# Hoax or spoof websites



## Fsharpmajor (Dec 14, 2008)

If you know of any, post links to them in this thread. Here's a good example--an arboreal octopus whose main predator is the sasquatch:

*http://zapatopi.net/treeoctopus/*

Try your best not to let things get too religious or political.


----------



## kv466 (May 18, 2011)

I'll try, F#, but you know how those endangered tree octopuses make me feel!


----------



## Fsharpmajor (Dec 14, 2008)

kv466 said:


> I'll try, F#, but you know how those endangered tree octopuses make me feel!


Even if you are tempted, there doesn't seem to be any way of donating money to help save the tree octopus.


----------



## Ukko (Jun 4, 2010)

That's a slow way of getting around in trees; could be an evolutionary challenge. How the sloths made it is not clear to me.


----------



## Sid James (Feb 7, 2009)

This is no longer on a website, as it was like a fraud and tax dodge thing, and I think taken down from the net.

This was pruportedly a group of islands in the Pacific called The Dominion of Melchizedek, but in reality it was not much more than a website.

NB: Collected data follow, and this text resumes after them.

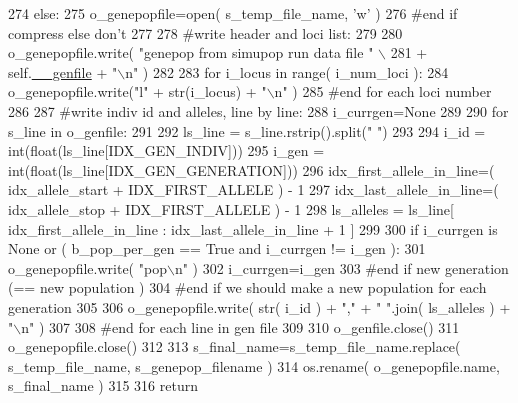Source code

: \begin{DoxyCode}
274         \textcolor{keywordflow}{else}:
275             o\_genepopfile=open( s\_temp\_file\_name, \textcolor{stringliteral}{'w'} )
276         \textcolor{comment}{#end if compress else don't}
277 
278         \textcolor{comment}{#write header and loci list:}
279 
280         o\_genepopfile.write( \textcolor{stringliteral}{"genepop from simupop run data file "} \(\backslash\)
281                 + self.\hyperlink{classnegui_1_1pgoutputsimupop_1_1PGOutputSimuPop_a30fb6b94af13efad6becfbe6fddc1d95}{\_\_genfile} + \textcolor{stringliteral}{"\(\backslash\)n"} )
282 
283         \textcolor{keywordflow}{for} i\_locus \textcolor{keywordflow}{in} range( i\_num\_loci ):
284             o\_genepopfile.write(\textcolor{stringliteral}{"l"} + str(i\_locus) + \textcolor{stringliteral}{"\(\backslash\)n"} )
285         \textcolor{comment}{#end for each loci number}
286 
287         \textcolor{comment}{#write indiv id and alleles, line by line:}
288         i\_currgen=\textcolor{keywordtype}{None}
289 
290         \textcolor{keywordflow}{for} s\_line \textcolor{keywordflow}{in} o\_genfile:
291             
292             ls\_line = s\_line.rstrip().split(\textcolor{stringliteral}{" "})
293 
294             i\_id = int(float(ls\_line[IDX\_GEN\_INDIV]))
295             i\_gen = int(float(ls\_line[IDX\_GEN\_GENERATION]))
296             idx\_first\_allele\_in\_line=( idx\_allele\_start + IDX\_FIRST\_ALLELE ) - 1
297             idx\_last\_allele\_in\_line=( idx\_allele\_stop  + IDX\_FIRST\_ALLELE ) - 1 
298             ls\_alleles = ls\_line[ idx\_first\_allele\_in\_line : idx\_last\_allele\_in\_line + 1 ]
299 
300             \textcolor{keywordflow}{if} i\_currgen \textcolor{keywordflow}{is} \textcolor{keywordtype}{None} \textcolor{keywordflow}{or} ( b\_pop\_per\_gen == \textcolor{keyword}{True} \textcolor{keywordflow}{and} i\_currgen != i\_gen ):
301                     o\_genepopfile.write( \textcolor{stringliteral}{"pop\(\backslash\)n"} )
302                     i\_currgen=i\_gen
303                 \textcolor{comment}{#end if new generation (== new population )}
304                 \textcolor{comment}{#end if we should make a new population for each generation}
305 
306             o\_genepopfile.write( str( i\_id ) + \textcolor{stringliteral}{","} +  \textcolor{stringliteral}{" "}.join( ls\_alleles ) + \textcolor{stringliteral}{"\(\backslash\)n"}  )
307 
308         \textcolor{comment}{#end for each line in gen file}
309 
310         o\_genfile.close()
311         o\_genepopfile.close()
312 
313         s\_final\_name=s\_temp\_file\_name.replace( s\_temp\_file\_name, s\_genepop\_filename )
314         os.rename( o\_genepopfile.name, s\_final\_name )
315 
316         \textcolor{keywordflow}{return}
\end{DoxyCode}


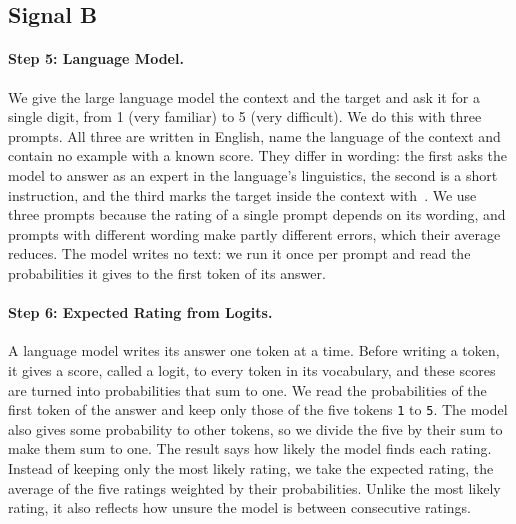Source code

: \subsection{Signal B}
\label{sec:signal-b}

\paragraph{Step 5: Language Model.} We give the large language model the context and the target and %
ask it for a single digit, from 1 (very familiar) to 5 (very difficult). We do this with three
prompts. All three are written in English, name the language of the context and contain no example %
with a known score. They differ in wording: the first asks the model to answer as an expert in the
language's linguistics, the second is a short instruction, and the third marks the target inside %
the context with \guillemotleft\,\guillemotright. We use three prompts because the rating of a
single prompt depends on its wording, and prompts with different wording make partly different
errors, which their average reduces. The model writes no text: we run it once per prompt and read %
the probabilities it gives to the first token of its answer.

\paragraph{Step 6: Expected Rating from Logits.} A language model writes its answer one token at a
time. Before writing a token, it gives a score, called a logit, to every token in its vocabulary,
and these scores are turned into probabilities that sum to one. We read the probabilities of the
first token of the answer and keep only those of the five tokens \texttt{1} to \texttt{5}. The model %
also gives some probability to other tokens, so we divide the five by their sum to make them sum to
one. The result says how likely the model finds each rating. Instead of keeping only the most likely
rating, we take the expected rating, the average of the five ratings weighted by their
probabilities. Unlike the most likely rating, it also reflects how unsure the model is between
consecutive ratings.

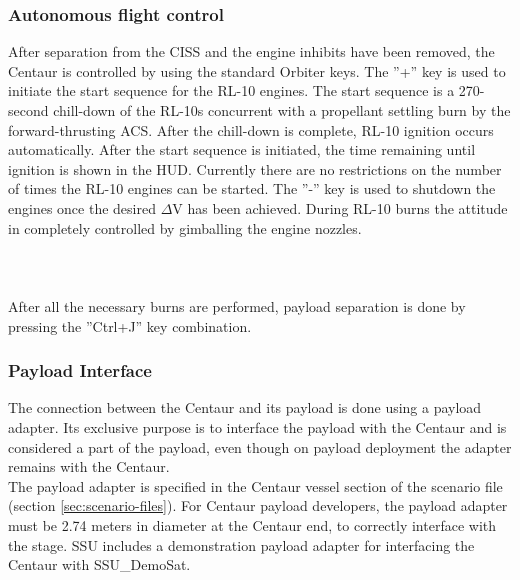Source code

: \documentclass[Space_Shuttle_Ultra_Manual.tex]{subfiles}
\begin{document}
\begin{multicols*}{2}
\subsubsection{Autonomous flight control}
After separation from the CISS and the engine inhibits have been removed, the Centaur is controlled by using the standard Orbiter keys. The ''+'' key is used to initiate the start sequence for the RL-10 engines. The start sequence is a 270-second chill-down of the RL-10s concurrent with a propellant settling burn by the forward-thrusting ACS. After the chill-down is complete, RL-10 ignition occurs automatically. After the start sequence is initiated, the time remaining until ignition is shown in the HUD. Currently there are no restrictions on the number of times the RL-10 engines can be started. The ''-'' key is used to shutdown the engines once the desired $\Delta$V has been achieved. During RL-10 burns the attitude in completely controlled by gimballing the engine nozzles.
\\
\\
\\
\\
After all the necessary burns are performed, payload separation is done by pressing the ''Ctrl+J'' key combination.

\subsubsection{Payload Interface}
The connection between the Centaur and its payload is done using a payload adapter. Its exclusive purpose is to interface the payload with the Centaur and is considered a part of the payload, even though on payload deployment the adapter remains with the Centaur.\\
The payload adapter is specified in the Centaur vessel section of the scenario file (section \ref{sec:scenario-files}).
For Centaur payload developers, the payload adapter must be 2.74 meters in diameter at the Centaur end, to correctly interface with the stage. SSU includes a demonstration payload adapter for interfacing the Centaur with SSU\_DemoSat.

\end{multicols*}
\newpage
\end{document}
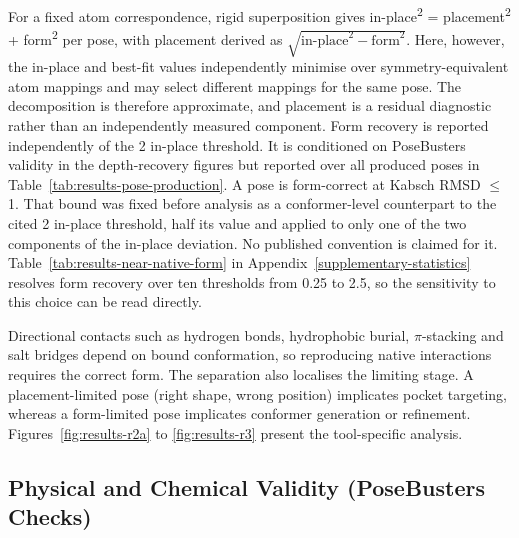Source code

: For a fixed atom correspondence, rigid superposition gives in-place\textsuperscript{2} = placement\textsuperscript{2} + form\textsuperscript{2} per pose, with placement derived as \(\sqrt{\text{in-place}^{2}-\text{form}^{2}}\). Here, however, the in-place and best-fit values independently minimise over symmetry-equivalent atom mappings and may select different mappings for the same pose. The decomposition is therefore approximate, and placement is a residual diagnostic rather than an independently measured component. Form recovery is reported independently of the 2\angstrom{} in-place threshold. It is conditioned on PoseBusters validity in the depth-recovery figures but reported over all produced poses in Table~\ref{tab:results-pose-production}. A pose is form-correct at Kabsch RMSD \ensuremath{\leq} 1\angstrom{}. That bound was fixed before analysis as a conformer-level counterpart to the cited 2\angstrom{} in-place threshold, half its value and applied to only one of the two components of the in-place deviation. No published convention is claimed for it. Table~\ref{tab:results-near-native-form} in Appendix~\ref{supplementary-statistics} resolves form recovery over ten thresholds from 0.25 to 2.5\angstrom{}, so the sensitivity to this choice can be read directly.

Directional contacts such as hydrogen bonds, hydrophobic burial, \ensuremath{\pi}-stacking and salt bridges depend on bound conformation, so reproducing native interactions requires the correct form. The separation also localises the limiting stage. A placement-limited pose (right shape, wrong position) implicates pocket targeting, whereas a form-limited pose implicates conformer generation or refinement. Figures~\ref{fig:results-r2a} to \ref{fig:results-r3} present the tool-specific analysis.

\hypertarget{physical-and-chemical-validity-posebusters-checks}{%
\subsection{Physical and Chemical Validity (PoseBusters Checks)}\label{physical-and-chemical-validity-posebusters-checks}}

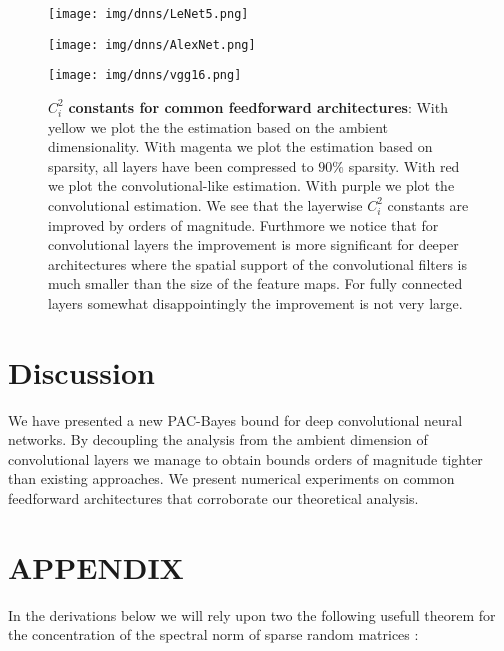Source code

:\documentclass{article} %
\theoremstyle{definition}
\begin{document}
\begin{figure}[h!]
\centering

{\texttt{[image: img/dnns/LeNet5.png]}}

{\texttt{[image: img/dnns/AlexNet.png]}}

{\texttt{[image: img/dnns/vgg16.png]}}

\caption{$C^2_i$ \textbf{constants for common feedforward architectures}: With yellow we plot the the estimation based on the ambient dimensionality. With magenta we plot the estimation based on sparsity, all layers have been compressed to $90\%$ sparsity. With red we plot the convolutional-like estimation. With purple we plot the convolutional estimation. We see that the layerwise $C^2_i$ constants are improved by orders of magnitude. Furthmore we notice that for convolutional layers the improvement is more significant for deeper architectures where the spatial support of the convolutional filters is much smaller than the size of the feature maps. For fully connected layers somewhat disappointingly the improvement is not very large. }
\end{figure}  


\section{Discussion}
We have presented a new PAC-Bayes bound for deep convolutional neural networks. By decoupling the analysis from the ambient dimension of convolutional layers we manage to obtain bounds orders of magnitude tighter than existing approaches. We present numerical experiments on common feedforward architectures that corroborate our theoretical analysis.





\clearpage


\section{APPENDIX}
In the derivations below we will rely upon two the following usefull theorem for the concentration of the spectral norm of sparse random matrices \citet{bandeira2016sharp}: 
\end{document}
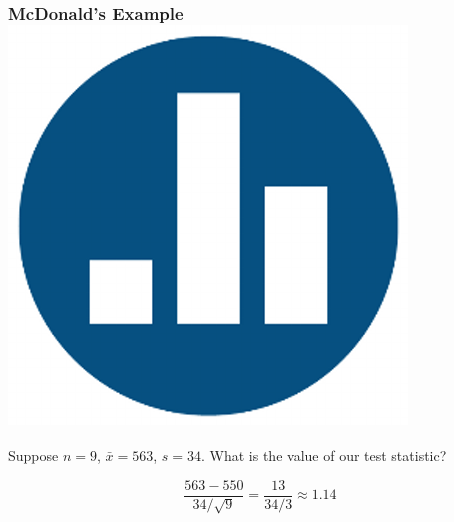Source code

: \begin{frame}
\frametitle{McDonald's Example\hfill \includegraphics[scale = 0.05]{./images/clicker}}
Suppose $n=9$, $\bar{x} = 563$, $s = 34$. What is  the value of our test statistic?

\pause
\vspace{1em}
	$$\frac{563 - 550}{34/\sqrt{9}}= \frac{13}{34/3} \approx 1.14$$


\end{frame}

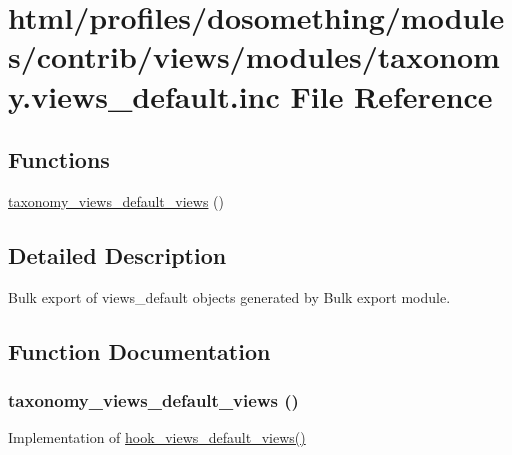 \hypertarget{taxonomy_8views__default_8inc}{
\section{html/profiles/dosomething/modules/contrib/views/modules/taxonomy.views\_\-default.inc File Reference}
\label{taxonomy_8views__default_8inc}
}
\subsection*{Functions}
\begin{DoxyCompactItemize}
\item 
\hyperlink{taxonomy_8views__default_8inc_add840bcb14060e4e184f0f4d6d2b4622}{taxonomy\_\-views\_\-default\_\-views} ()
\end{DoxyCompactItemize}


\subsection{Detailed Description}
Bulk export of views\_\-default objects generated by Bulk export module. 

\subsection{Function Documentation}
\hypertarget{taxonomy_8views__default_8inc_add840bcb14060e4e184f0f4d6d2b4622}{
\subsubsection[{taxonomy\_\-views\_\-default\_\-views}]{\setlength{\rightskip}{0pt plus 5cm}taxonomy\_\-views\_\-default\_\-views ()}}
\label{taxonomy_8views__default_8inc_add840bcb14060e4e184f0f4d6d2b4622}
Implementation of \hyperlink{group__views__hooks_ga23edb74860682fa88f75cf94b97c2e15}{hook\_\-views\_\-default\_\-views()} 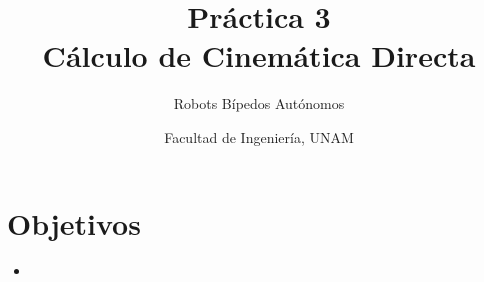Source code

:\documentclass[letterpaper,12pt]{article}
\title{Práctica 3 \\ Cálculo de Cinemática Directa}
\author{Robots Bípedos Autónomos}
\date{Facultad de Ingeniería, UNAM}
\begin{document}
\renewcommand{\tablename}{Tabla}
\maketitle
\section*{Objetivos}
\begin{itemize}
\item 
\end{itemize}
\end{document}
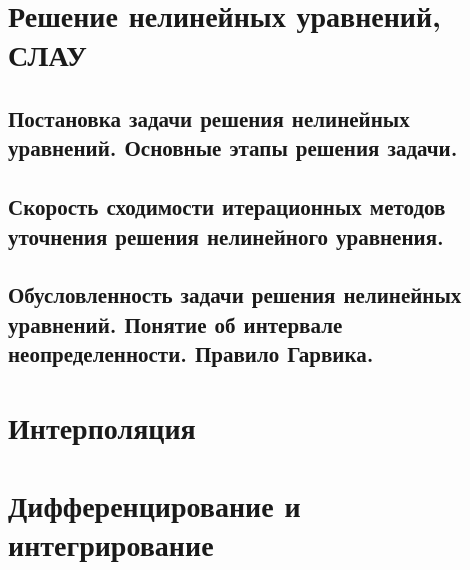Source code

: \documentclass[14pt]{extarticle}
\begin{document}
\section{Решение нелинейных уравнений, СЛАУ}

\subsection{Постановка задачи решения нелинейных уравнений. Основные этапы решения задачи.}

\subsection{Скорость сходимости итерационных методов уточнения решения нелинейного уравнения.}

\subsection{Обусловленность задачи решения нелинейных уравнений. Понятие об интервале неопределенности. Правило Гарвика.}

\section{Интерполяция}


\section{Дифференцирование и интегрирование}
\end{document}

This was a huge scam, a bit like the Nigerian ones, but it got out of control. It was eventually shut down. But before that, some countries like the Central African Republic actually recognised this fake "country." Which probably didn't carry much weight, but anyway, a lot of people were taken in by this hoax & lost quite a bit of cash in the process...


----------



## kv466 (May 18, 2011)

www.lindsaylohan.com

I mean, really...need I say more? This is a spoof, right?


----------



## Sid James (Feb 7, 2009)

^^Can't access that, it's taking ages to load.

I don't mind Lindsay Lohan, I think her films, some of them, eg._ Mean Girls_, are okay for what they're worth.

Of course, she's no Cate Blanchett or whatever in terms of her acting, nowhere near, but silly to compare the two who work in different genres anyway...


----------



## kv466 (May 18, 2011)

I think she could have been a great actress and still has the capacity to do so...i actually went around trying to find a website that was pretty weird and not really doing what it advertised itself to do and well,...this is about her singing and doesn't load for me either so that's why I posted it...my fondness for her acting does not extend itself toward her singing.


----------



## Sid James (Feb 7, 2009)

^^I haven't heard Ms. Lohan sing, and as you describe re your experience of that, maybe that's a good thing. Another thing I'd add to her being a good actor in what she's done, is she's obviously capital H "hot," but I don't want to come across as kind of just focussing on her physical attributes, which cannot be denied!...


----------